Ce sont des bénédictins de Picardie qui, à l’appel des rois d’Écosse aux X° et XI° siècles, vinrent y construire tout un collier d’abbayes. La puissance des Bénédictins atteint son apogée à la fin du XII° siècle : on estime alors le nombre d’abbayes en France à 2 000, et celui des prieurés à 20 000. Dans l’Europe entière, le nombre de monastères dépassait 100 000. En 1200, l’Ordre des Cisterciens comptait en France plus de 530 abbayes. Un adage va prendre naissance que les siècles futurs garderont longtemps, sans doute jusqu’à la guerre de Cent ans : Il fait bon vivre sous la crosse.

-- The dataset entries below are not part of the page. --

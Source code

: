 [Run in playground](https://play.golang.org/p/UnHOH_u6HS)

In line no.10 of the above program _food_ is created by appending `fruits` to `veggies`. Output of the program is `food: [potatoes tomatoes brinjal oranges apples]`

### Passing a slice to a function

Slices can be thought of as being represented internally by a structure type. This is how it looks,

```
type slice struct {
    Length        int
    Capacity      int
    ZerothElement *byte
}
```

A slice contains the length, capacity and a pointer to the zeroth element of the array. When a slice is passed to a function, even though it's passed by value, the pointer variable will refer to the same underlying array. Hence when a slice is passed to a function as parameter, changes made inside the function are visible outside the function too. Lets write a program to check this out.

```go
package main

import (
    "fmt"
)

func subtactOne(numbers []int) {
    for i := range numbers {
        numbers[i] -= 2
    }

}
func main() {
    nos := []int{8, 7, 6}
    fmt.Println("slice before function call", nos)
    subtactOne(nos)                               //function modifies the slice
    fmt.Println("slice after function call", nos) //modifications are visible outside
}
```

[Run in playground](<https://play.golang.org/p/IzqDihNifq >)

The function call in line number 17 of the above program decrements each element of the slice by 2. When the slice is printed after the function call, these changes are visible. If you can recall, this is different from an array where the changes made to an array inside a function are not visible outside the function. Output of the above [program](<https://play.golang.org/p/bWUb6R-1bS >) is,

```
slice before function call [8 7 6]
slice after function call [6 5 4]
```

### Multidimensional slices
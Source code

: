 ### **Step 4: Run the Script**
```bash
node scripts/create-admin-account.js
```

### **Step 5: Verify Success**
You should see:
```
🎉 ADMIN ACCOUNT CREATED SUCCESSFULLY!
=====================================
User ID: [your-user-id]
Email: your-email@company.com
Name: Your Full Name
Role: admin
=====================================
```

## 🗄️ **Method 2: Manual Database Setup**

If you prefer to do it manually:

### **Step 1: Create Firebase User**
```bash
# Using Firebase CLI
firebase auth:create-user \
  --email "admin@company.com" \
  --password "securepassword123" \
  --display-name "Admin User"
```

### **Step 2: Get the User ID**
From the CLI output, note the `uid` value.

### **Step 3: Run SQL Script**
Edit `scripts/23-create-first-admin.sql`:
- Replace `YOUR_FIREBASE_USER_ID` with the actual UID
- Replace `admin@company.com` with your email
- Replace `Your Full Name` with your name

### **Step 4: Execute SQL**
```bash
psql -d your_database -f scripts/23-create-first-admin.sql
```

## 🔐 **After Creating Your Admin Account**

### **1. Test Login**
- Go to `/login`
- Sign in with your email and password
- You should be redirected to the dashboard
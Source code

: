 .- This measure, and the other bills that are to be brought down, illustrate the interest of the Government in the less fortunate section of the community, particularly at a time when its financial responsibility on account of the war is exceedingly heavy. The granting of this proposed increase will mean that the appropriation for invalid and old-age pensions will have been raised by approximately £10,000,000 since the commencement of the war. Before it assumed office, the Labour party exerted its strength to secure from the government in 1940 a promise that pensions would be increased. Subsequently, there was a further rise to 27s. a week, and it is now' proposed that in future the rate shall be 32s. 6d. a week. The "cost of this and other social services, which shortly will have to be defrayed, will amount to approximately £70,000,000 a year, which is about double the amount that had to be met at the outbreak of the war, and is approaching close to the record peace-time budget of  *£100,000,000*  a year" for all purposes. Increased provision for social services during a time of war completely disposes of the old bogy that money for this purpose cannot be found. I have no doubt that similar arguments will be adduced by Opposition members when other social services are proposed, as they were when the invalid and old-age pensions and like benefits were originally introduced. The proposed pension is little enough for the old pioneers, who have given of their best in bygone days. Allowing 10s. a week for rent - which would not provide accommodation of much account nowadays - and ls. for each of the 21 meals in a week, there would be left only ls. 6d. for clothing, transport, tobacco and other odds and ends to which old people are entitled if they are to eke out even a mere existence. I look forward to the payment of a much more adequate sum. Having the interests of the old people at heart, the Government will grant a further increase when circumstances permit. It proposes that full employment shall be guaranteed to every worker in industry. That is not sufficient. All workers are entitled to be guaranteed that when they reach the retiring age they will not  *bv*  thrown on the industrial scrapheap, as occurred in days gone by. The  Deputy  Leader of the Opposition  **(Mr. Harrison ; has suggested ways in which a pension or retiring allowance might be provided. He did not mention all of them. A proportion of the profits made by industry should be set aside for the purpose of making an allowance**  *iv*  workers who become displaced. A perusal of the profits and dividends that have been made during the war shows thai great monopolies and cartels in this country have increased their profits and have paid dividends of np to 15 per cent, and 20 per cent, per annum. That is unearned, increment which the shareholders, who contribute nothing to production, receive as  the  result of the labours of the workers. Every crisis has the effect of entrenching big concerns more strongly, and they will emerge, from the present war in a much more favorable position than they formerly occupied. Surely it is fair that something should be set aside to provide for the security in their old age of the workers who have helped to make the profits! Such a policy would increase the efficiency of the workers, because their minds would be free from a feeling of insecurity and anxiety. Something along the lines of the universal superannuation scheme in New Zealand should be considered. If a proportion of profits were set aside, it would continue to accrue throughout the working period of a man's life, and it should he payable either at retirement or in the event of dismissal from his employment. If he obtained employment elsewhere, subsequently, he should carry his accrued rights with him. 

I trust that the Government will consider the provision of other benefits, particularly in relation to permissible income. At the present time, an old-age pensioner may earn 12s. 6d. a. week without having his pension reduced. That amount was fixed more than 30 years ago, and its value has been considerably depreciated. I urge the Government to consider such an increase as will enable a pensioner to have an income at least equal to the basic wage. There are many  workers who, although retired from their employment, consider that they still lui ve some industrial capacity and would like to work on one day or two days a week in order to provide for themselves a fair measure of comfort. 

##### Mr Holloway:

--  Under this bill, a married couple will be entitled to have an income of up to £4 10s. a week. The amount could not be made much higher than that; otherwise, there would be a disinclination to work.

Très longue, la liste de ce que nous devons aux frères des villes et des clairières : nos meilleurs collèges (Oxford et Cambridge, héritages des congrégations dissoutes par Henry VIII), nos écoles militaires, nos maisons de retraite, notre hôtellerie, nos ladreries, orphelinats, bibliothèques, asiles de fous, nos hospices et nos hôpitaux. Ajoutons-y, pêlemêle, la gastronomie, le réseau routier (ponts, quais, viaducs compris), l’agriculture et l’agronomie, les eaux et forêts, la papeterie (proche des moulins à eau), la bière (inventée au IX° siècle, les premières brasseries ayant été des couvents, et la bière trappiste gardant la palme), le whisky, né dans les monastères d’Écosse (sans doute du besoin d’alcooliser l’eau par mesure d’hygiène), en plus du houblon et de l’orge, la vigne et le vin (nécessaire à l’eucharistie), le marquage du temps (l’horloge mécanique, progrès technique décisif, inventée pour calculer et synchroniser les offices). Un bouffeur de curés emprunte sa langue aux moines chaque fois qu’il parle de déjeuner (rompre le jeûne), de sa profession (déclaration de foi, d’où s’ensuit l’état légalement exercé), sa pitance (la portion du moine, de pitié et piété), qu’il rejette toute capitulation (le compromis que l’abbé doit passer avec ses subordonnés, les moines capitulaires), qu’il veut avoir voix au chapitre ou pouvoir décompter les voix, s’agissant de bulletins de papier récoltés par tel candidat (car le moine devait déclarer son opinion à haute et intelligible voix), à l’issue d’un scrutin (scrupuleux dénombrement des voix).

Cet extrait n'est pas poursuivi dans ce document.